We as Americans have not been asked to sacrifice - we have not been asked to conserve energy, or to recognize that fighting a war costs money (rather alot of it, actually) that has to come from somewhere, or even to serve in some volunteer capacity at home. No, this Adminstration has tried to prove that you can have a war, giant tax cuts, bloated "emergency" spending bills and no sacrifices, all at the same time. And all while Americans just "go about their daily lives." It's time for that to end. President Bush should take the opportunity Tuesday night to lay out a detailed plan of national service opportunities for everyday Americans that offers up ways each and every one of us can contribute.

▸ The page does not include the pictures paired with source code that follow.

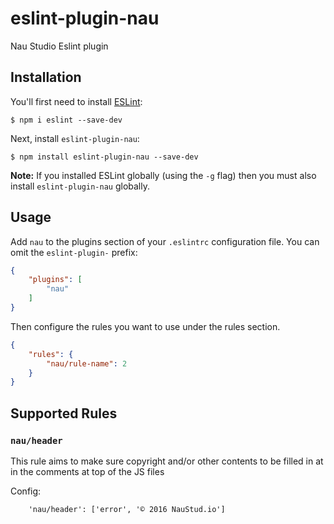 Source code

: # eslint-plugin-nau

Nau Studio Eslint plugin

## Installation

You'll first need to install [ESLint](http://eslint.org):

```
$ npm i eslint --save-dev
```

Next, install `eslint-plugin-nau`:

```
$ npm install eslint-plugin-nau --save-dev
```

**Note:** If you installed ESLint globally (using the `-g` flag) then you must also install `eslint-plugin-nau` globally.

## Usage

Add `nau` to the plugins section of your `.eslintrc` configuration file. You can omit the `eslint-plugin-` prefix:

```json
{
    "plugins": [
        "nau"
    ]
}
```


Then configure the rules you want to use under the rules section.

```json
{
    "rules": {
        "nau/rule-name": 2
    }
}
```

## Supported Rules

### `nau/header`

This rule aims to make sure copyright and/or other contents to be filled in at in the comments at top of the JS files

Config:

```
    'nau/header': ['error', '© 2016 NauStud.io']
```






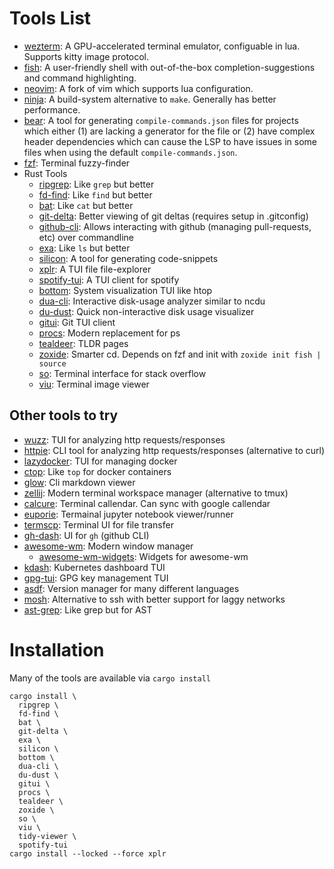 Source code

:# Tools List

 - [wezterm](https://github.com/wez/wezterm): A GPU-accelerated terminal emulator, configuable in lua. Supports kitty image protocol.
 - [fish](https://github.com/fish-shell/fish-shell): A user-friendly shell with out-of-the-box completion-suggestions and command highlighting.
 - [neovim](https://github.com/neovim/neovim): A fork of vim which supports lua configuration.
 - [ninja](https://github.com/ninja-build/ninja): A build-system alternative to `make`. Generally has better performance.
 - [bear](https://github.com/rizsotto/Bear): A tool for generating `compile-commands.json` files for projects which either (1) are lacking a generator for the file or (2) have complex header dependencies which can cause the LSP to have issues in some files when using the default `compile-commands.json`.
 - [fzf](https://github.com/junegunn/fzf): Terminal fuzzy-finder
 - Rust Tools
   - [ripgrep](https://github.com/BurntSushi/ripgrep): Like `grep` but better
   - [fd-find](https://github.com/sharkdp/fd): Like `find` but better
   - [bat](https://github.com/sharkdp/bat): Like `cat` but better
   - [git-delta](https://github.com/dandavison/delta): Better viewing of git deltas (requires setup in .gitconfig)
   - [github-cli](https://github.com/cli/cli): Allows interacting with github (managing pull-requests, etc) over commandline
   - [exa](https://github.com/ogham/exa): Like `ls` but better
   - [silicon](https://github.com/Aloxaf/silicon): A tool for generating code-snippets
   - [xplr](https://github.com/sayanarijit/xplr): A TUI file file-explorer
   - [spotify-tui](https://github.com/Rigellute/spotify-tui): A TUI client for spotify
   - [bottom](https://github.com/ClementTsang/bottom): System visualization TUI like htop
   - [dua-cli](https://github.com/Byron/dua-cli): Interactive disk-usage analyzer similar to ncdu
   - [du-dust](https://github.com/bootandy/dust): Quick non-interactive disk usage visualizer
   - [gitui](https://github.com/extrawurst/gitui): Git TUI client
   - [procs](https://github.com/dalance/procs): Modern replacement for ps
   - [tealdeer](https://github.com/dbrgn/tealdeer): TLDR pages
   - [zoxide](https://github.com/ajeetdsouza/zoxide): Smarter cd. Depends on fzf and init with `zoxide init fish | source`
   - [so](https://github.com/samtay/so): Terminal interface for stack overflow
   - [viu](https://github.com/atanunq/viu): Terminal image viewer

## Other tools to try

 - [wuzz](https://github.com/asciimoo/wuzz): TUI for analyzing http requests/responses
 - [httpie](https://github.com/httpie/httpie): CLI tool for analyzing http requests/responses (alternative to curl)
 - [lazydocker](https://github.com/jesseduffield/lazydocker): TUI for managing docker
 - [ctop](https://github.com/bcicen/ctop): Like `top` for docker containers
 - [glow](https://github.com/charmbracelet/glow): Cli markdown viewer
 - [zellij](https://github.com/zellij-org/zellij): Modern terminal workspace manager (alternative to tmux)
 - [calcure](https://github.com/anufrievroman/calcure): Terminal callendar. Can sync with google callendar
 - [euporie](https://github.com/joouha/euporie): Termainal jupyter notebook viewer/runner
 - [termscp](https://github.com/veeso/termscp): Terminal UI for file transfer
 - [gh-dash](https://github.com/dlvhdr/gh-dash): UI for `gh` (github CLI)
 - [awesome-wm](https://github.com/awesomeWM/awesome): Modern window manager
   - [awesome-wm-widgets](https://github.com/streetturtle/awesome-wm-widgets/tree/a808ead3c74d57a7ccdb7f9e55cfa10a136d488c): Widgets for awesome-wm
 - [kdash](https://github.com/kdash-rs/kdash): Kubernetes dashboard TUI
 - [gpg-tui](https://github.com/orhun/gpg-tui): GPG key management TUI
 - [asdf](https://github.com/asdf-vm/asdf): Version manager for many different languages
 - [mosh](https://mosh.org/): Alternative to ssh with better support for laggy networks
 - [ast-grep](https://github.com/ast-grep/ast-grep): Like grep but for AST
# Installation

Many of the tools are available via `cargo install`

```
cargo install \
  ripgrep \
  fd-find \
  bat \
  git-delta \
  exa \
  silicon \
  bottom \
  dua-cli \
  du-dust \
  gitui \
  procs \
  tealdeer \
  zoxide \
  so \
  viu \
  tidy-viewer \
  spotify-tui
cargo install --locked --force xplr
```
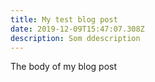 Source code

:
 ```yaml
---
title: My test blog post
date: 2019-12-09T15:47:07.308Z
description: Som ddescription
---
```

The body of my blog post

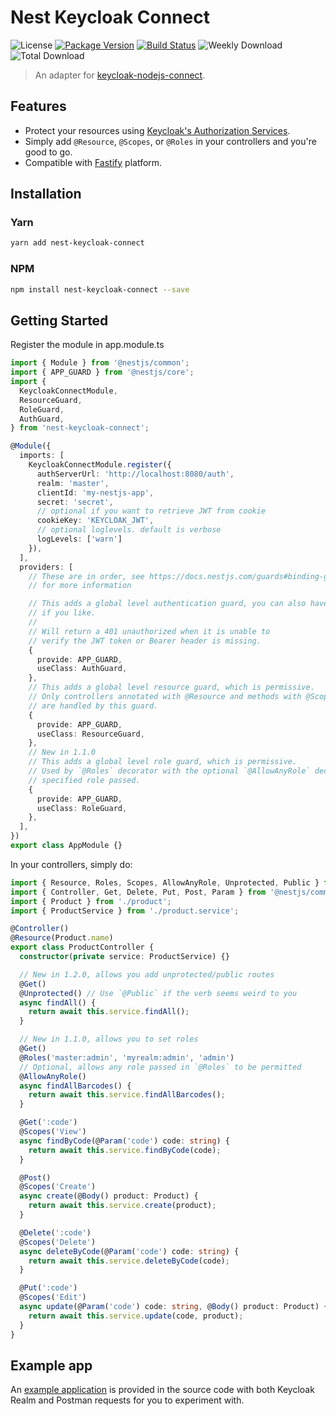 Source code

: # Nest Keycloak Connect

![License](https://badgen.net/npm/license/nest-keycloak-connect)
[![Package Version](https://badgen.net/npm/v/nest-keycloak-connect)](https://www.npmjs.com/package/nest-keycloak-connect)
[![Build Status](https://travis-ci.com/ferrerojosh/nest-keycloak-connect.svg?branch=master)](https://travis-ci.com/ferrerojosh/nest-keycloak-connect)
![Weekly Download](https://badgen.net/npm/dw/nest-keycloak-connect)
![Total Download](https://badgen.net/npm/dt/nest-keycloak-connect)

> An adapter for [keycloak-nodejs-connect](https://github.com/keycloak/keycloak-nodejs-connect).

## Features

- Protect your resources using [Keycloak's Authorization Services](https://www.keycloak.org/docs/latest/authorization_services/).
- Simply add `@Resource`, `@Scopes`, or `@Roles` in your controllers and you're good to go.
- Compatible with [Fastify](https://github.com/fastify/fastify) platform.

## Installation

### Yarn

```bash
yarn add nest-keycloak-connect
```

### NPM

```bash
npm install nest-keycloak-connect --save
```

## Getting Started

Register the module in app.module.ts

```typescript
import { Module } from '@nestjs/common';
import { APP_GUARD } from '@nestjs/core';
import {
  KeycloakConnectModule,
  ResourceGuard,
  RoleGuard,
  AuthGuard,
} from 'nest-keycloak-connect';

@Module({
  imports: [
    KeycloakConnectModule.register({
      authServerUrl: 'http://localhost:8080/auth',
      realm: 'master',
      clientId: 'my-nestjs-app',
      secret: 'secret',
      // optional if you want to retrieve JWT from cookie
      cookieKey: 'KEYCLOAK_JWT', 
      // optional loglevels. default is verbose
      logLevels: ['warn']
    }),
  ],
  providers: [
    // These are in order, see https://docs.nestjs.com/guards#binding-guards
    // for more information

    // This adds a global level authentication guard, you can also have it scoped
    // if you like.
    //
    // Will return a 401 unauthorized when it is unable to
    // verify the JWT token or Bearer header is missing.
    {
      provide: APP_GUARD,
      useClass: AuthGuard,
    },
    // This adds a global level resource guard, which is permissive.
    // Only controllers annotated with @Resource and methods with @Scopes
    // are handled by this guard.
    {
      provide: APP_GUARD,
      useClass: ResourceGuard,
    },
    // New in 1.1.0
    // This adds a global level role guard, which is permissive.
    // Used by `@Roles` decorator with the optional `@AllowAnyRole` decorator for allowing any
    // specified role passed.
    {
      provide: APP_GUARD,
      useClass: RoleGuard,
    },
  ],
})
export class AppModule {}
```

In your controllers, simply do:

```typescript
import { Resource, Roles, Scopes, AllowAnyRole, Unprotected, Public } from 'nest-keycloak-connect';
import { Controller, Get, Delete, Put, Post, Param } from '@nestjs/common';
import { Product } from './product';
import { ProductService } from './product.service';

@Controller()
@Resource(Product.name)
export class ProductController {
  constructor(private service: ProductService) {}

  // New in 1.2.0, allows you add unprotected/public routes
  @Get()
  @Unprotected() // Use `@Public` if the verb seems weird to you
  async findAll() {
    return await this.service.findAll();
  }

  // New in 1.1.0, allows you to set roles
  @Get()
  @Roles('master:admin', 'myrealm:admin', 'admin')
  // Optional, allows any role passed in `@Roles` to be permitted
  @AllowAnyRole()
  async findAllBarcodes() {
    return await this.service.findAllBarcodes();
  }

  @Get(':code')
  @Scopes('View')
  async findByCode(@Param('code') code: string) {
    return await this.service.findByCode(code);
  }

  @Post()
  @Scopes('Create')
  async create(@Body() product: Product) {
    return await this.service.create(product);
  }

  @Delete(':code')
  @Scopes('Delete')
  async deleteByCode(@Param('code') code: string) {
    return await this.service.deleteByCode(code);
  }

  @Put(':code')
  @Scopes('Edit')
  async update(@Param('code') code: string, @Body() product: Product) {
    return await this.service.update(code, product);
  }
}
```
## Example app

An [example application](example) is provided in the source code with both Keycloak Realm and Postman requests for you to experiment with. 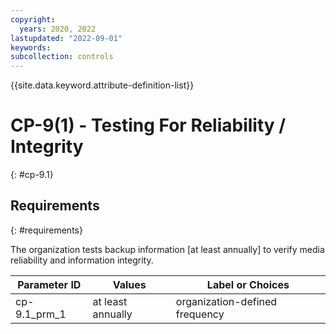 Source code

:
 ```yaml
---
copyright:
  years: 2020, 2022
lastupdated: "2022-09-01"
keywords: 
subcollection: controls
---
```



{{site.data.keyword.attribute-definition-list}}


# CP-9(1) - Testing For Reliability / Integrity
{: #cp-9.1}

## Requirements
{: #requirements}

The organization tests backup information [at least annually] to verify media reliability and information integrity.

| Parameter ID | Values | Label or Choices |
|---|---|---|
| cp-9.1_prm_1 | at least annually | organization-defined frequency |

Nicholas Kristof writes in today's New York Times that because our national deficit is so high (he quotes the Comptroller General of the United States as calling recent budget years "the most fiscally irresponsible in our nation's history"), every American child is born today with a "birth tax" of approximately $150,000, their share of the deficits created during the Bush years. I've not independently run those numbers - but if true, that is incredible! Talk about a message for Democratic success next November ... I can see the ads already (cue the sunglassed men in suits, carrying large briefcases striding into maternity wards to collect).

Bush has much leveling to do with the American people. It's time to admit that things aren't going spectacularly in Iraq, but that they would likely be going much worse if America pulled out and came home. It's time to tell Americans we have to take steps to draw down the national deficit, and that doing so might mean (heaven forbid!) examining some of the current tax cuts and asking for further sacrifices. It's either we hear this, or we hear more of the same unwarranted rosiness that we've been seeing from Cheney and Rumsfeld. Let's have some straight talk, Mr. President.

5 Comments:

At 6:29 PM, Blogger Jami said...

if his speech offers no criteria for pulling out of iraq, he loses. we all continue to lose.

 
At 2:33 PM, Blogger cakreiz said...

Liked your leveling comment. The problem with Mr. Bush's approach is that frankness is seen as pessimism. Only the most idealistic assessments are viewed as realistic. Heard Sen. Biden on CSpan yesterday discussing practical ways to win the occupation. Thought he was sincere and bipartisan- at least as bipartisan as things get in Congress these days. But his suggestions will fall on deaf ears since compromise is seen as weakness. Argh.

 
At 12:04 AM, Blogger JBD said...

It's an awful shame that's so. One of my major goals on ChargingRINO has been to make the case that compromise shouldn't be a dirty word. Argh is right.

 
At 6:56 AM, Blogger cakreiz said...

Appreciate the comment, Jeremy. I enjoy your website; it's insightful, thought-provoking and very well-written. It also reflects where I am politically. Thanks for having me.

 
At 11:07 AM, Blogger Charles said...

A sane, honest, moral republican. I thought theyd killed all of you off? We hardcore lefties actually respect you guy, listen to your ideas, learn from them. Too bad there are only three of you left. I hear they have a special room in Abu Gharaib reserved for you "not quite loyal enough" types.

Good blog i enjoyed reading it. Dear god if only people with Integrity lead the right again.